*** Material provided ***

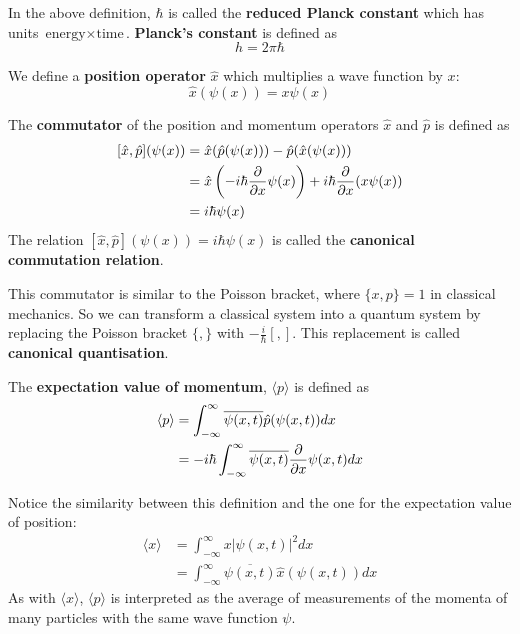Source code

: \begin{definition}
	In the above definition, $\hbar$ is called the \textbf{reduced Planck constant} which has units $\text{energy} \times \text{time}$. \textbf{Planck's constant} is defined as
	\[
		h = 2 \pi \hbar
	\]
\end{definition}

\begin{definition}
	We define a \textbf{position operator} $\hat{x}$ which multiplies a wave function by $x$:
	\[
		\hat{x} (\psi(x)) = x \psi(x)
	\]
\end{definition}

\begin{definition}
	The \textbf{commutator} of the position and momentum operators $\hat{x}$ and $\hat{p}$ is defined as
	\[
		\begin{aligned}
			\relax [\hat{x}, \hat{p}] (\psi(x))
				& = \hat{x} (\hat{p} (\psi(x))) - \hat{p} (\hat{x} (\psi(x))) \\
				& = \hat{x} \left( -i \hbar \diffp{}{x} \psi(x) \right)	+ i \hbar \diffp{}{x} (x \psi(x)) \\
				& = i \hbar \psi(x)
		\end{aligned}
	\]
	The relation $[\hat{x}, \hat{p}] (\psi(x)) = i \hbar \psi(x)$ is called the \textbf{canonical commutation relation}.
\end{definition}

\begin{remark}
	This commutator is similar to the Poisson bracket, where $\{ x, p \} = 1$ in classical mechanics. So we can transform a classical system into a quantum system by replacing the Poisson bracket $\{ , \}$ with $-\frac{i}{\hbar} [,]$. This replacement is called \textbf{canonical quantisation}.
\end{remark}

\begin{definition}
	The \textbf{expectation value of momentum}, $\langle p \rangle$ is defined as
	\[
		\begin{aligned}
			\langle p \rangle
				& = \int_{-\infty}^{\infty} \overline{\psi(x, t)} \hat{p} (\psi(x, t)) dx \\
				& = -i \hbar \int_{-\infty}^{\infty} \overline{\psi(x, t)} \diffp{}{x} \psi(x, t) dx
		\end{aligned}
	\]
\end{definition}

\begin{remark}
	Notice the similarity between this definition and the one for the expectation value of position:
	\[
		\begin{aligned}
			\langle x \rangle
				& = \int_{-\infty}^{\infty} x |\psi(x, t)|^2 dx \\
				& = \int_{-\infty}^{\infty} \overline{\psi(x, t)} \hat{x} (\psi(x, t)) dx
		\end{aligned}
	\]
	As with $\langle x \rangle$, $\langle p \rangle$ is interpreted as the average of measurements of the momenta of many particles with the same wave function $\psi$.
\end{remark}

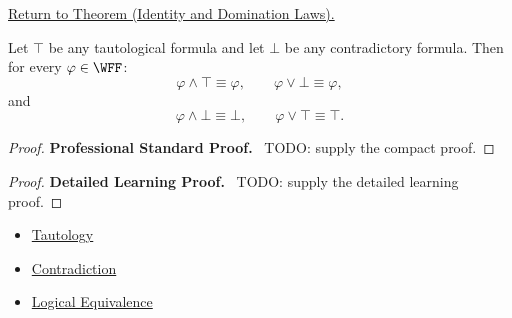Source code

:\newpage
{}
\label{prf:identity-domination-laws-propositional-logic}

\begin{remark*}[Return]
\hyperref[thm:identity-domination-laws-propositional-logic]{Return to Theorem (Identity and Domination Laws).}
\end{remark*}

\begin{theorem*}
Let \(\top\) be any tautological formula and let \(\bot\) be any contradictory formula. Then for every \(\varphi\in\WFF\):
\[
\varphi\land\top\equiv\varphi,
\qquad
\varphi\lor\bot\equiv\varphi,
\]
and
\[
\varphi\land\bot\equiv\bot,
\qquad
\varphi\lor\top\equiv\top.
\]
\end{theorem*}

\begin{proof}
\textbf{Professional Standard Proof.}~
TODO: supply the compact proof.
\end{proof}

\begin{proof}
\textbf{Detailed Learning Proof.}~
TODO: supply the detailed learning proof.
\end{proof}

\begin{remark*}
\end{remark*}

\begin{dependencies}
\begin{itemize}
  \item \hyperref[def:tautology-propositional-logic]{Tautology}
  \item \hyperref[def:contradiction-propositional-logic]{Contradiction}
  \item \hyperref[def:logical-equivalence-propositional-logic]{Logical Equivalence}
\end{itemize}
\end{dependencies}

\clearpage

*** End of Material provided ***

* Work request *
Look through the entries for the string "function". Every line that has it belongs in the answer.

* Your response *
	We define a \textbf{position operator} $\hat{x}$ which multiplies a wave function by $x$:
	As with $\langle x \rangle$, $\langle p \rangle$ is interpreted as the average of measurements of the momenta of many particles with the same wave function $\psi$.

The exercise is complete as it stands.